Can Anthropic style AI plug ins really break IT stocks

Anthropic’s Claude Cowork plug ins triggered a single day global software wipeout of about 285 billion US dollars, while the Nifty IT index fell nearly 8 percent and lost roughly 2 lakh crore rupees in value, in the worst crash since March 2020. Fear is being driven by the idea that an open source, agent based workspace can automate legal, sales, marketing and data analysis tasks that were billed using human seats. And when Anthropic’s founder says AI may do almost everything software engineers do within six to twelve months, traders naturally press the panic button because they see direct risk to utilisation and pricing.

Yet, this same tool lowers the cost of building software but raises demand for integration, governance and orchestration, so experienced services firms can move from plain staff augmentation to an AI builder role.

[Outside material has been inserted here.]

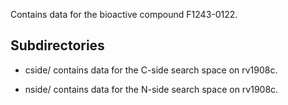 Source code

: Contains data for the bioactive compound F1243-0122.

## Subdirectories

- cside/ contains data for the C-side search space on rv1908c.

- nside/ contains data for the N-side search space on rv1908c.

Indian experts point out that every earlier wave, from ERP to cloud, ultimately expanded the pie for system integrators that learnt fast and partnered well. Even today, venture and industry leaders argue that enterprises rarely rip out core systems overnight and instead layer new AI interfaces, so the immediate selloff looks like an overreaction, driven more by generalist money flows than by actual earnings data.

So, should you plug out now or stay with the chaos a little longer. If you have a three to five year view, this episode is better read as a brutal reminder that low end, seat based work is vulnerable, but high value, AI heavy transformation work can create new profit pools. A sensible Indian investor can stay invested through staggered buying, favour firms that clearly talk about AI builder strategies and diversified partnerships, and accept that the next few quarters may see more price swings as markets reprice the impact of Claude style coworking agents.